Tuesday, December 24, 2024

Dante

The Inferno, Oct 31, 2024

(The rest of The Divine Comedy sometime in November.)

Somehow appropriate timing. Finished while waiting for my laptop to reboot.

Beginning and ending.  A dark night, comes out to see the stars, which leaves me with hope; such a beautiful way to end the trip through hell.

The Inferno is the least interesting of the three books; it's more external and spectacle.  The adjustment to the experience of the afterlife.  (Physical, because it's pilgrimage. I remember walking with an American man in 2005 who was carrying a hardcover copy of the Divine Comedy in his backpack.)

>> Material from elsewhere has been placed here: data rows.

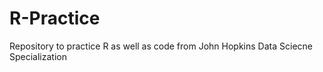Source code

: # R-Practice
Repository to practice R as well as code from John Hopkins Data Sciecne Specialization
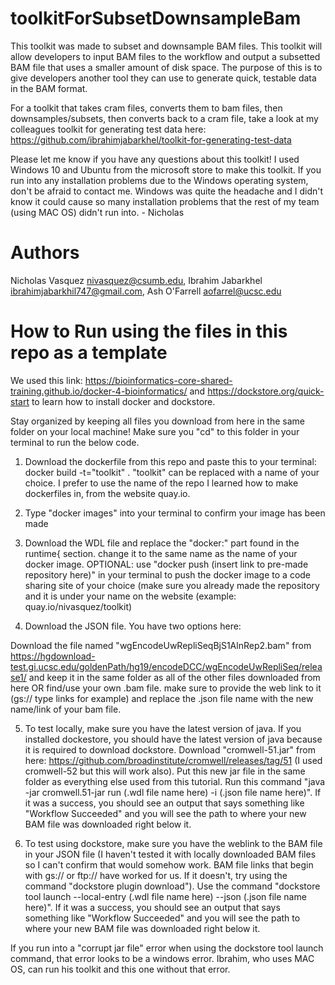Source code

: # toolkitForSubsetDownsampleBam

This toolkit was made to subset and downsample BAM files. This toolkit will allow developers to input BAM files to the workflow and output a subsetted BAM file that uses a smaller amount of disk space. The purpose of this is to give developers another tool they can use to generate quick, testable data in the BAM format. 

For a toolkit that takes cram files, converts them to bam files, then downsamples/subsets, then converts back to a cram file, take a look at my colleagues toolkit for generating test data here: https://github.com/ibrahimjabarkhel/toolkit-for-generating-test-data

Please let me know if you have any questions about this toolkit! I used Windows 10 and Ubuntu from the microsoft store to make this toolkit. If you run into any installation problems due to the Windows operating system, don't be afraid to contact me. Windows was quite the headache and I didn't know it could cause so many installation problems that the rest of my team (using MAC OS) didn't run into. - Nicholas

# Authors

Nicholas Vasquez nivasquez@csumb.edu,
Ibrahim Jabarkhel ibrahimjabarkhil747@gmail.com,
Ash O'Farrell aofarrel@ucsc.edu

# How to Run using the files in this repo as a template

We used this link: https://bioinformatics-core-shared-training.github.io/docker-4-bioinformatics/ and https://dockstore.org/quick-start to learn how to install docker and dockstore.

Stay organized by keeping all files you download from here in the same folder on your local machine! Make sure you "cd" to this folder in your terminal to run the below code. 

1. Download the dockerfile from this repo and paste this to your terminal: docker build -t="toolkit" . "toolkit" can be replaced with a name of your choice. I prefer to use the name of the repo I learned how to make dockerfiles in, from the website quay.io.

2. Type "docker images" into your terminal to confirm your image has been made

3. Download the WDL file and replace the "docker:" part found in the runtime{ section. change it to the same name as the name of your docker image. OPTIONAL: use "docker push (insert link to pre-made repository here)" in your terminal to push the docker image to a code sharing site of your choice (make sure you already made the repository and it is under your name on the website (example: quay.io/nivasquez/toolkit)

4. Download the JSON file. You have two options here:

Download the file named "wgEncodeUwRepliSeqBjS1AlnRep2.bam" from https://hgdownload-test.gi.ucsc.edu/goldenPath/hg19/encodeDCC/wgEncodeUwRepliSeq/release1/ and keep it in the same folder as all of the other files downloaded from here OR find/use your own .bam file. make sure to provide the web link to it (gs:// type links for example) and replace the .json file name with the new name/link of your bam file. 

5. To test locally, make sure you have the latest version of java. If you installed dockestore, you should have the latest version of java because it is required to download dockstore. Download "cromwell-51.jar" from here: https://github.com/broadinstitute/cromwell/releases/tag/51 (I used cromwell-52 but this will work also). Put this new jar file in the same folder as everything else used from this tutorial. Run this command "java -jar cromwell.51-jar run (.wdl file  name here) -i (.json file name here)". If it was a success, you should see an output that says something like "Workflow Succeeded" and you will see the path to where your new BAM file was downloaded right below it. 

6. To test using dockstore, make sure you have the weblink to the BAM file in your JSON file (I haven't tested it with locally downloaded BAM files so I can't confirm that would somehow work. BAM file links that begin with gs:// or ftp:// have worked for us. If it doesn't, try using the command "dockstore plugin download"). Use the command "dockstore tool launch --local-entry (.wdl file name here) --json (.json file name here)". If it was a success, you should see an output that says something like "Workflow Succeeded" and you will see the path to where your new BAM file was downloaded right below it.

If you run into a "corrupt jar file" error when using the dockstore tool launch command, that error looks to be a windows error. Ibrahim, who uses MAC OS, can run his toolkit and this one without that error.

Purgatorio is more introspective, philosophical. It's about love, freewill and misdirection, what leads one astray.  It's about recognition of one's sins, and a desire to atone, to move toward perfection.  As Dante ascends each tier, he becomes lighter. And in the end, God was always waiting for humans to return to Eden. To choose it with our own free will rather than being forced. Love instead of obedience to rules we had no choice over.  Responding to grace.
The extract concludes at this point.